RECORDS FOR THE EXERCISE ->
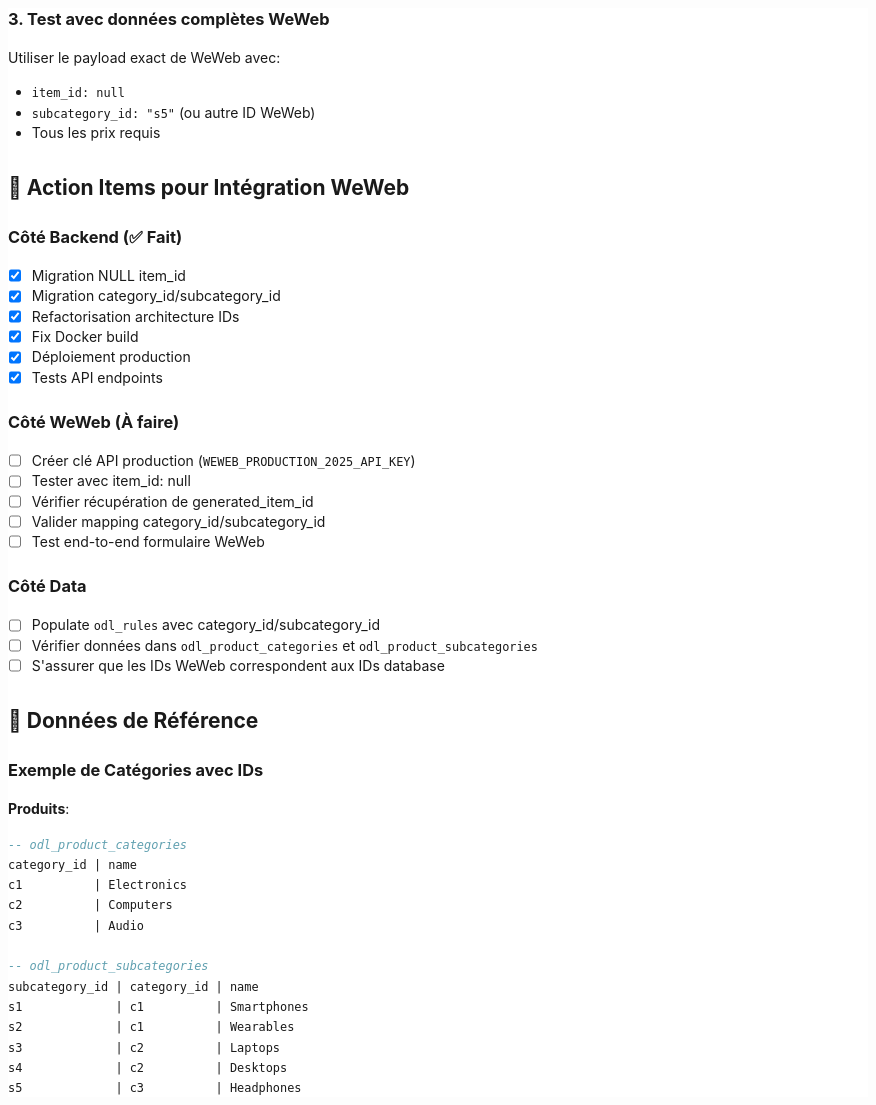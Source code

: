 ### 3. Test avec données complètes WeWeb

Utiliser le payload exact de WeWeb avec:
- `item_id: null`
- `subcategory_id: "s5"` (ou autre ID WeWeb)
- Tous les prix requis

## 📝 Action Items pour Intégration WeWeb

### Côté Backend (✅ Fait)
- [x] Migration NULL item_id
- [x] Migration category_id/subcategory_id
- [x] Refactorisation architecture IDs
- [x] Fix Docker build
- [x] Déploiement production
- [x] Tests API endpoints

### Côté WeWeb (À faire)
- [ ] Créer clé API production (`WEWEB_PRODUCTION_2025_API_KEY`)
- [ ] Tester avec item_id: null
- [ ] Vérifier récupération de generated_item_id
- [ ] Valider mapping category_id/subcategory_id
- [ ] Test end-to-end formulaire WeWeb

### Côté Data
- [ ] Populate `odl_rules` avec category_id/subcategory_id
- [ ] Vérifier données dans `odl_product_categories` et `odl_product_subcategories`
- [ ] S'assurer que les IDs WeWeb correspondent aux IDs database

## 🔑 Données de Référence

### Exemple de Catégories avec IDs

**Produits**:
```sql
-- odl_product_categories
category_id | name
c1          | Electronics
c2          | Computers
c3          | Audio

-- odl_product_subcategories
subcategory_id | category_id | name
s1             | c1          | Smartphones
s2             | c1          | Wearables
s3             | c2          | Laptops
s4             | c2          | Desktops
s5             | c3          | Headphones
```

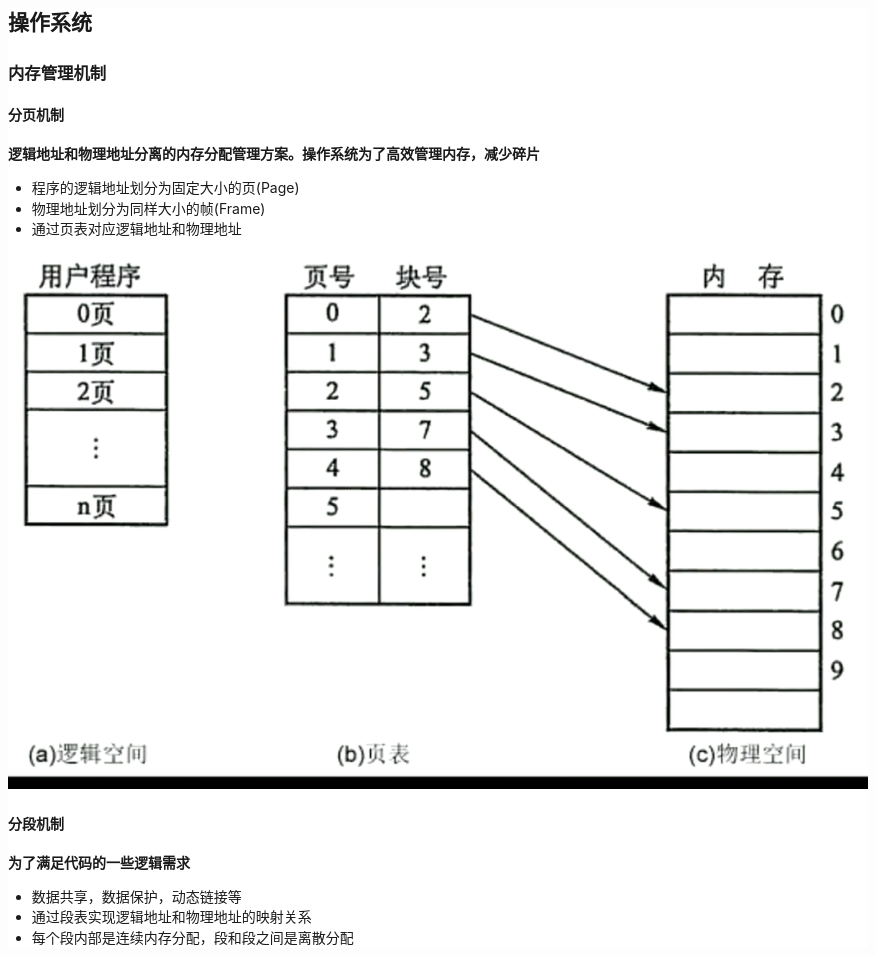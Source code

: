 
## 操作系统
### 内存管理机制
#### 分页机制
**逻辑地址和物理地址分离的内存分配管理方案。操作系统为了高效管理内存，减少碎片**

- 程序的逻辑地址划分为固定大小的页(Page)
- 物理地址划分为同样大小的帧(Frame)
- 通过页表对应逻辑地址和物理地址 

![](img/2023-04-20_00-33.png)
#### 分段机制
**为了满足代码的一些逻辑需求**

- 数据共享，数据保护，动态链接等
- 通过段表实现逻辑地址和物理地址的映射关系
- 每个段内部是连续内存分配，段和段之间是离散分配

DESCRIPTION OF THE TASK ->
Output only the lines from the one holding "- 通过段表实现逻辑地址和物理地址的映射关系" through the last line above, exactly as they appear.

ANSWER TO THE EXERCISE ->
- 通过段表实现逻辑地址和物理地址的映射关系
- 每个段内部是连续内存分配，段和段之间是离散分配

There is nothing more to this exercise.